Kemarin siang saya bertemu dengan seorang teman yang berprofesi sebagai pemandu tur. Ia baru saja kembali dari Georgia, Azerbaijan, dan Armenia. Ia mengeluhkan soal suhu panas di sana. Sampai 40 derajat celcius! Melepuh nggak tuh?
Kini ia kembali ke Indonesia dan melolong: “Aku kangen makanan Indonesia. Di sana makanannya hambar. Yuk nge-bakso!”
Sampailah kami di sebuah warung bakso yang baru buka hari itu. Literally, warung itu baru buka dan beroperasi hari itu.
Si pemilik mengundang saya sebagai reviewer atau endorser supaya bisnis kulinernya bisa dikenal orang. Untuk menghargai undangannya, saya datang sembari mengajak si teman pemandu tur ini juga sebab saya tahu ia lebih memenuhi kriteria foodie dibandingkan saya.
Ia punya kriteria makanan lezat dan sederet rekomendasi makanan enak tapi saya rasa saya tidak seperti dia. Kriteria makanan saya cuma sehat dan tak terlalu bikin lidah getir.
Kemudian kami pun duduk dan mengobrol. Kami membicarakan banyak hal. Dari ulah sejumlah tetangga yang aneh bin ajaib atau pengalaman jalan-jalan.
Di tengah-tengah percakapan kami, ia berhenti untuk melihat layar ponsel. Sebuah pesan WhatsApp menyita perhatiannya sejenak dan mukanya kembali menatap saya: “Ih ni mau ke New Zealand. Liat deh kelas tiketnya!”

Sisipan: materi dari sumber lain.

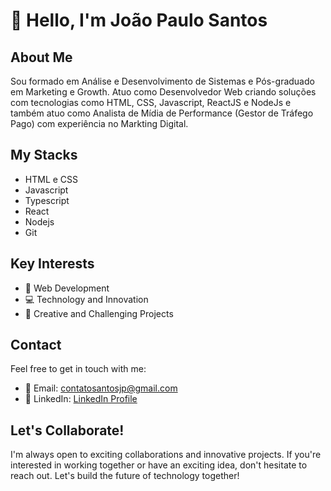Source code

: # 👋 Hello, I'm João Paulo Santos

## About Me
Sou formado em Análise e Desenvolvimento de Sistemas e Pós-graduado em Marketing e Growth. Atuo como Desenvolvedor Web criando soluções com tecnologias como HTML, CSS, Javascript, ReactJS e NodeJs e também atuo como Analista de Mídia de Performance (Gestor de Tráfego Pago) com experiência no Markting Digital.

## My Stacks
- HTML e CSS
- Javascript
- Typescript
- React
- Nodejs
- Git

## Key Interests
- 📱 Web Development
- 💻 Technology and Innovation
- 🚀 Creative and Challenging Projects

## Contact
Feel free to get in touch with me:
- 📧 Email: contatosantosjp@gmail.com
- 💬 LinkedIn: [LinkedIn Profile](https://www.linkedin.com/in/joaopaulosanttos/)

## Let's Collaborate!
I'm always open to exciting collaborations and innovative projects. If you're interested in working together or have an exciting idea, don't hesitate to reach out. Let's build the future of technology together!
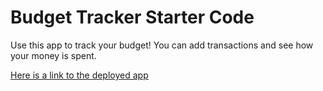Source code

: # Budget Tracker Starter Code

Use this app to track your budget! You can add transactions and see how your money is spent.

[Here is a link to the deployed app](https://salty-coast-85313.herokuapp.com/)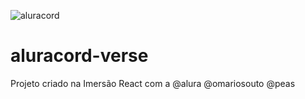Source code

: ![aluracord](https://user-images.githubusercontent.com/84044055/151669261-c273424a-8497-41df-a788-7d8d5d5f37ef.jpg)
# aluracord-verse
Projeto criado na Imersão React com a @alura @omariosouto @peas
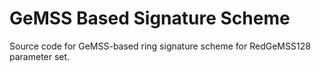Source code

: # GeMSS Based Signature Scheme
Source code for GeMSS-based ring signature scheme for RedGeMSS128 parameter set.
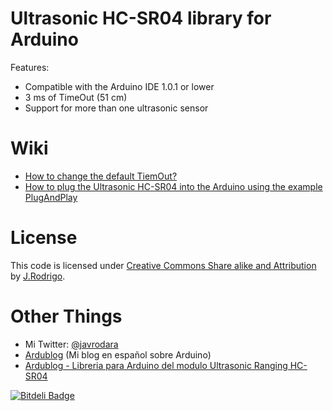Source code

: Ultrasonic HC-SR04 library for Arduino
==================

Features:
 - Compatible with the Arduino IDE 1.0.1 or lower
 - 3 ms of TimeOut (51 cm)
 - Support for more than one ultrasonic sensor

Wiki
==================
- [How to change the default TiemOut?](https://github.com/JRodrigoTech/Ultrasonic-HC-SR04/wiki/Change-defauld-TimeOut)
- [How to plug the Ultrasonic HC-SR04 into the Arduino using the example PlugAndPlay](https://github.com/JRodrigoTech/Ultrasonic-HC-SR04/wiki/Plug-&-Play)


License
==================

This code is licensed under [Creative Commons Share alike and Attribution]( http://creativecommons.org/licenses/by-sa/3.0/)  by [J.Rodrigo](http://jrodrigo.net).

Other Things
==================
- Mi Twitter: [@javrodara](http://twitter.com/javrodara)
- [Ardublog](http://www.ardublog.com) (Mi blog en español sobre Arduino)
- [Ardublog - Libreria para Arduino del modulo Ultrasonic Ranging HC-SR04](http://www.ardublog.com/library-for-arduino-ultrasonic-ranging-hc-sr04/)


[![Bitdeli Badge](https://d2weczhvl823v0.cloudfront.net/gorrotowi/ultrasonic-hc-sr04/trend.png)](https://bitdeli.com/free "Bitdeli Badge")

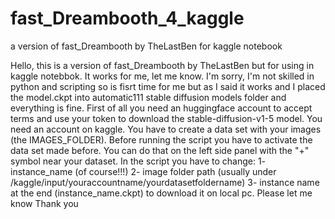 # fast_Dreambooth_4_kaggle
a version of fast_Dreambooth by TheLastBen for kaggle notebook

Hello,
this is a version of fast_Dreambooth by TheLastBen but for using in kaggle notebbok.
It works for me, let me know.
I'm sorry, I'm not skilled in python and scripting so is fisrt time for me but as I said it works and I placed the model.ckpt into automatic111 stable diffusion models folder and everything is fine.
First of all you need an huggingface account to accept terms and use your token to download the stable-diffusion-v1-5 model.
You need an account on kaggle.
You have to create a data set with your images (the IMAGES_FOLDER).
Before running the script you have to activate the data set made before. You can do that on the left side panel with the "+" symbol near your dataset.
In the script you have to change: 
1- instance_name (of course!!!)
2- image folder path (usually under /kaggle/input/youraccountname/yourdatasetfoldername)
3- instance name at the end (instance_name.ckpt) to download it on local pc.
Please let me know 
Thank you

Ia menunjukkan pada saya sederet e-ticket yang menunjukkan destinasi dan kelas bisnis yang mahal.
Karena ia juga mengantongi paspor orang-orang itu, ia tahu usia mereka semua.
“Gila, ini rombongan gue anak-anak muda tapi udah kaya raya tajir melintirrr,” tuturnya menjelaskan.
Saya skeptis. Apa iya yang kaya anak mudanya? Bukan orang tuanya?
Teman saya bertanya seolah menjadi Koes Hendratmo yang sedang melontarkan sebuah pertanyaan kuis: “Tebak mereka kaya dari apa?”
Saya bilang dengan gamang: “Tambang…? Aset ortu?”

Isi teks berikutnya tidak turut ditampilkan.